- _What you are asked to do_
Below are records; work out how many of their lines contain "weapp" and give only that number.

BEGIN

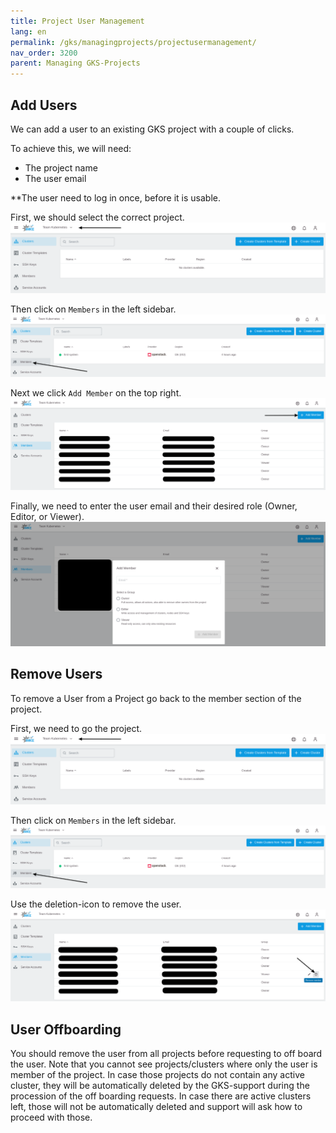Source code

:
 ```yaml
---
title: Project User Management
lang: en
permalink: /gks/managingprojects/projectusermanagement/
nav_order: 3200
parent: Managing GKS-Projects
---
```


## Add Users

We can add a user to an existing GKS project with a couple of clicks.

To achieve this, we will need:

* The project name
* The user email


**The user need to log in once, before it is usable.

First, we should select the correct project.
![Get the Project](select_project.png)

Then click on `Members` in the left sidebar.
![Member](select_members.png)

Next we click `Add Member` on the top right.
![Add New member](add_member.png)

Finally, we need to enter the user email and their desired role (Owner, Editor, or Viewer).
![Add Member Role](add_member_role.png)

## Remove Users

To remove a User from a Project go back to the member section of the project.

First, we need to go the project.
![Get the Project](select_project.png)

Then click on `Members` in the left sidebar.
![Member](select_members.png)

Use the deletion-icon to remove the user.
![RemoveMember](remove-user.png)

## User Offboarding

You should remove the user from all projects before requesting to off board the user.
Note that you cannot see projects/clusters where only the user is member of the project. In case those projects do not contain any active cluster, they will be automatically deleted by the GKS-support during the procession of the off boarding requests. In case there are active clusters left, those will not be automatically deleted and support will ask how to proceed with those.
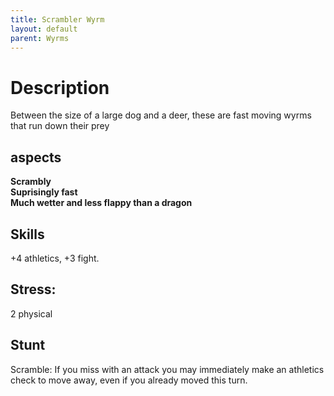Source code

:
 ```yaml
---
title: Scrambler Wyrm
layout: default
parent: Wyrms
---
```


# Description
Between the size of a large dog and a deer, these are fast moving wyrms that run down their prey

## aspects
**Scrambly** \
**Suprisingly fast** \
**Much wetter and less flappy than a dragon** 

## Skills 
+4 athletics, +3 fight.

## Stress: 
2 physical 

## Stunt 
Scramble: If you miss with an attack you may immediately make an athletics check to move away, even if you already moved this turn.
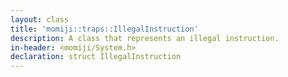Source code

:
 ```yaml
---
layout: class
title: 'momiji::traps::IllegalInstruction'
description: A class that represents an illegal instruction.
in-header: <momiji/System.h>
declaration: struct IllegalInstruction
---
```

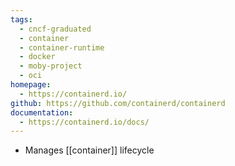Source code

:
 ```yaml
---
tags:
  - cncf-graduated
  - container
  - container-runtime
  - docker
  - moby-project
  - oci
homepage:
  - https://containerd.io/
github: https://github.com/containerd/containerd
documentation:
  - https://containerd.io/docs/
---
```

- Manages [[container]] lifecycle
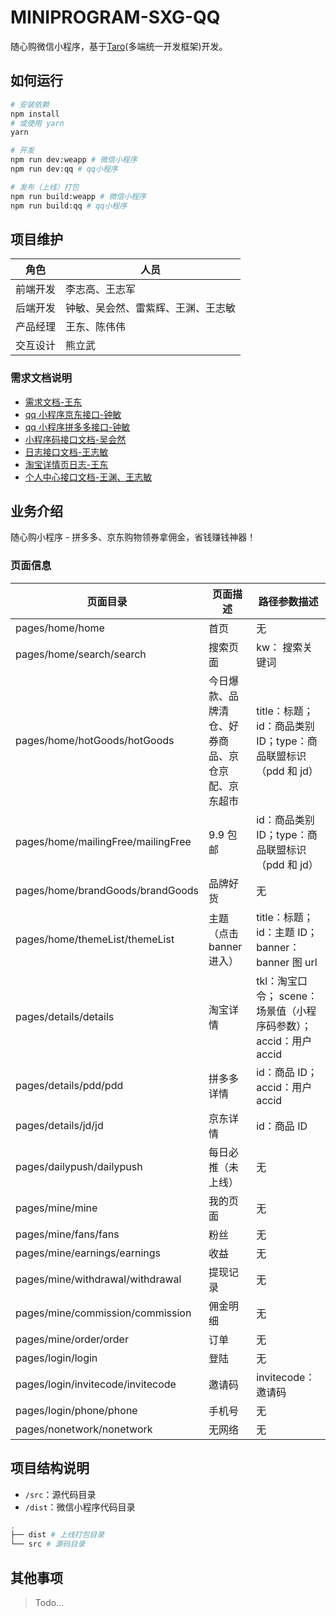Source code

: # MINIPROGRAM-SXG-QQ

随心购微信小程序，基于[Taro](https://github.com/NervJS/taro)(多端统一开发框架)开发。

## 如何运行

```bash
# 安装依赖
npm install
# 或使用 yarn
yarn

# 开发
npm run dev:weapp # 微信小程序
npm run dev:qq # qq小程序

# 发布（上线）打包
npm run build:weapp # 微信小程序
npm run build:qq # qq小程序
```

## 项目维护

| 角色     | 人员                               |
| -------- | ---------------------------------- |
| 前端开发 | 李志高、王志军                     |
| 后端开发 | 钟敏、吴会然、雷紫辉、王渊、王志敏 |
| 产品经理 | 王东、陈伟伟                       |
| 交互设计 | 熊立武                             |

### 需求文档说明

- [需求文档-王东](https://tower.im/teams/131340/todos/24922/)
- [qq 小程序京东接口-钟敏](https://tower.im/teams/131340/documents/24911/)
- [qq 小程序拼多多接口-钟敏](https://tower.im/teams/131340/documents/24912/)
- [小程序码接口文档-吴会然](http://172.18.254.24:3000/projects/maiycrr/wiki)
- [日志接口文档-王志敏](https://tower.im/teams/131340/todos/23426/)
- [淘宝详情页日志-王东](https://docs.qq.com/doc/DT3hUT2Rwcm5WRklk)
- [个人中心接口文档-王渊、王志敏](https://docs.qq.com/doc/DT0pieW9JREhyYm1V?opendocxfrom=admin)

## 业务介绍

随心购小程序 - 拼多多、京东购物领券拿佣金，省钱赚钱神器！

### 页面信息

| 页面目录                           | 页面描述                                         | 路径参数描述                                                      |
| ---------------------------------- | ------------------------------------------------ | ----------------------------------------------------------------- |
| pages/home/home                    | 首页                                             | 无                                                                |
| pages/home/search/search           | 搜索页面                                         | kw： 搜索关键词                                                   |
| pages/home/hotGoods/hotGoods       | 今日爆款、品牌清仓、好券商品、京仓京配、京东超市 | title：标题；id：商品类别 ID；type：商品联盟标识（pdd 和 jd）     |
| pages/home/mailingFree/mailingFree | 9.9 包邮                                         | id：商品类别 ID；type：商品联盟标识（pdd 和 jd）                  |
| pages/home/brandGoods/brandGoods   | 品牌好货                                         | 无                                                                |
| pages/home/themeList/themeList     | 主题（点击 banner 进入）                         | title：标题；id：主题 ID；banner：banner 图 url                   |
| pages/details/details              | 淘宝详情                                         | tkl：淘宝口令； scene：场景值（小程序码参数）； accid：用户 accid |
| pages/details/pdd/pdd              | 拼多多详情                                       | id：商品 ID；accid：用户 accid                                    |
| pages/details/jd/jd                | 京东详情                                         | id：商品 ID                                                       |
| pages/dailypush/dailypush          | 每日必推（未上线）                               | 无                                                                |
| pages/mine/mine                    | 我的页面                                         | 无                                                                |
| pages/mine/fans/fans               | 粉丝                                             | 无                                                                |
| pages/mine/earnings/earnings       | 收益                                             | 无                                                                |
| pages/mine/withdrawal/withdrawal   | 提现记录                                         | 无                                                                |
| pages/mine/commission/commission   | 佣金明细                                         | 无                                                                |
| pages/mine/order/order             | 订单                                             | 无                                                                |
| pages/login/login                  | 登陆                                             | 无                                                                |
| pages/login/invitecode/invitecode  | 邀请码                                           | invitecode：邀请码                                                |
| pages/login/phone/phone            | 手机号                                           | 无                                                                |
| pages/nonetwork/nonetwork          | 无网络                                           | 无                                                                |

## 项目结构说明

- `/src`：源代码目录
- `/dist`：微信小程序代码目录

```bash
.
├── dist # 上线打包目录
└── src # 源码目录
```

## 其他事项

> Todo...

END

- _Solution to this exercise_
2